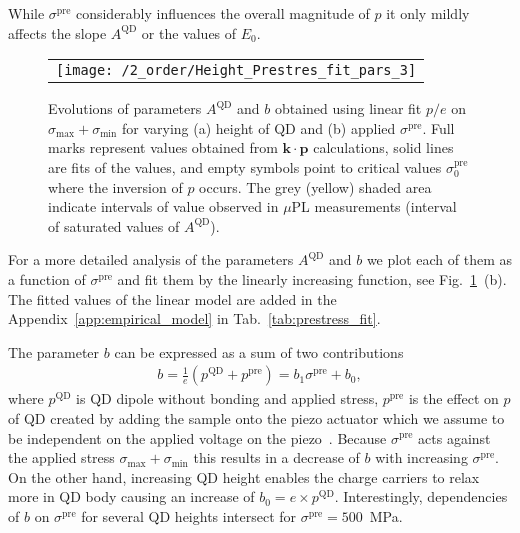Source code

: While $\sigma^{\mathrm{pre}}$ considerably influences the overall magnitude of $p$ it only mildly affects the slope $A^{\mathrm{QD}}$ or the values of $E_0$.
%
%
%

\begin{figure}[!ht]
	\renewcommand{\tabcolsep}{2pt}
	\begin{center}
		\begin{tabular}{c}
			\texttt{[image: /2\_order/Height\_Prestres\_fit\_pars\_3]} \\
		\end{tabular}
	\end{center}
	\caption{Evolutions of parameters $A^{\mathrm{QD}}$ and $b$ obtained using linear fit $p/e$ on $\sigma_{\mathrm{max}}+\sigma_{\mathrm{min}}$ for varying (a) height of QD and (b) applied $\sigma^{\mathrm{pre}}$. Full marks represent values obtained from $\mathbf{k\cdot p}$ calculations, solid lines are fits of the values, and empty symbols point to critical values $\sigma^\mathrm{pre}_\mathrm{0}$ where the inversion of $p$ occurs. The grey (yellow) shaded area indicate intervals of value observed in $\mu$PL measurements (interval of saturated values of $A^{\mathrm{QD}}$). 
		\label{fig:FitHeightPrestress}}
\end{figure}
%
For a more detailed analysis of the parameters $A^{\mathrm{QD}}$ and $b$ we plot each of them as a function of $\sigma^{\mathrm{pre}}$ and fit them by the linearly increasing function, see Fig.~\ref{fig:FitHeightPrestress}~(b). The fitted values of the linear model are added in the Appendix~\ref{app:empirical_model} in Tab.~\ref{tab:prestress_fit}.

The parameter $b$ can be expressed as a sum of two contributions
\begin{eqnarray}
b =\frac{1}{e} \left(p^\mathrm{QD} + p^\mathrm{pre} \right)=b_1\sigma^\mathrm{pre} +b_0,
\end{eqnarray} 
%
%
where $p^\mathrm{QD}$ is QD dipole without bonding and applied stress, $p^\mathrm{pre}$ is the effect on $p$ of QD created by adding the sample onto the piezo actuator which we assume to be independent on the applied voltage on the piezo~\cite{Aberl:17}. Because $\sigma^{\mathrm{pre}}$ acts against the applied stress $\sigma_{\mathrm{max}}+\sigma_{\mathrm{min}}$ this results in a decrease of $b$ with increasing $\sigma^\mathrm{pre}$. On the other hand, increasing QD height enables the charge carriers to relax more in QD body causing an increase of $b_0=e\times p^\mathrm{QD}$. Interestingly, dependencies of $b$ on $\sigma^\mathrm{pre}$ for several QD heights intersect for $\sigma^\mathrm{pre}=500$~MPa.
-------
> Description of the task:
Provide an exact copy of the records, excluding every picture.

> Answer to the exercise:
Source code

: While $\sigma^{\mathrm{pre}}$ considerably influences the overall magnitude of $p$ it only mildly affects the slope $A^{\mathrm{QD}}$ or the values of $E_0$.
%
%
%

\begin{figure}[!ht]
	\renewcommand{\tabcolsep}{2pt}
	\begin{center}
		\begin{tabular}{c}
			\texttt{[image: /2\_order/Height\_Prestres\_fit\_pars\_3]} \\
		\end{tabular}
	\end{center}
	\caption{Evolutions of parameters $A^{\mathrm{QD}}$ and $b$ obtained using linear fit $p/e$ on $\sigma_{\mathrm{max}}+\sigma_{\mathrm{min}}$ for varying (a) height of QD and (b) applied $\sigma^{\mathrm{pre}}$. Full marks represent values obtained from $\mathbf{k\cdot p}$ calculations, solid lines are fits of the values, and empty symbols point to critical values $\sigma^\mathrm{pre}_\mathrm{0}$ where the inversion of $p$ occurs. The grey (yellow) shaded area indicate intervals of value observed in $\mu$PL measurements (interval of saturated values of $A^{\mathrm{QD}}$). 
		\label{fig:FitHeightPrestress}}
\end{figure}
%
For a more detailed analysis of the parameters $A^{\mathrm{QD}}$ and $b$ we plot each of them as a function of $\sigma^{\mathrm{pre}}$ and fit them by the linearly increasing function, see Fig.~\ref{fig:FitHeightPrestress}~(b). The fitted values of the linear model are added in the Appendix~\ref{app:empirical_model} in Tab.~\ref{tab:prestress_fit}.

The parameter $b$ can be expressed as a sum of two contributions
\begin{eqnarray}
b =\frac{1}{e} \left(p^\mathrm{QD} + p^\mathrm{pre} \right)=b_1\sigma^\mathrm{pre} +b_0,
\end{eqnarray} 
%
%
where $p^\mathrm{QD}$ is QD dipole without bonding and applied stress, $p^\mathrm{pre}$ is the effect on $p$ of QD created by adding the sample onto the piezo actuator which we assume to be independent on the applied voltage on the piezo~\cite{Aberl:17}. Because $\sigma^{\mathrm{pre}}$ acts against the applied stress $\sigma_{\mathrm{max}}+\sigma_{\mathrm{min}}$ this results in a decrease of $b$ with increasing $\sigma^\mathrm{pre}$. On the other hand, increasing QD height enables the charge carriers to relax more in QD body causing an increase of $b_0=e\times p^\mathrm{QD}$. Interestingly, dependencies of $b$ on $\sigma^\mathrm{pre}$ for several QD heights intersect for $\sigma^\mathrm{pre}=500$~MPa.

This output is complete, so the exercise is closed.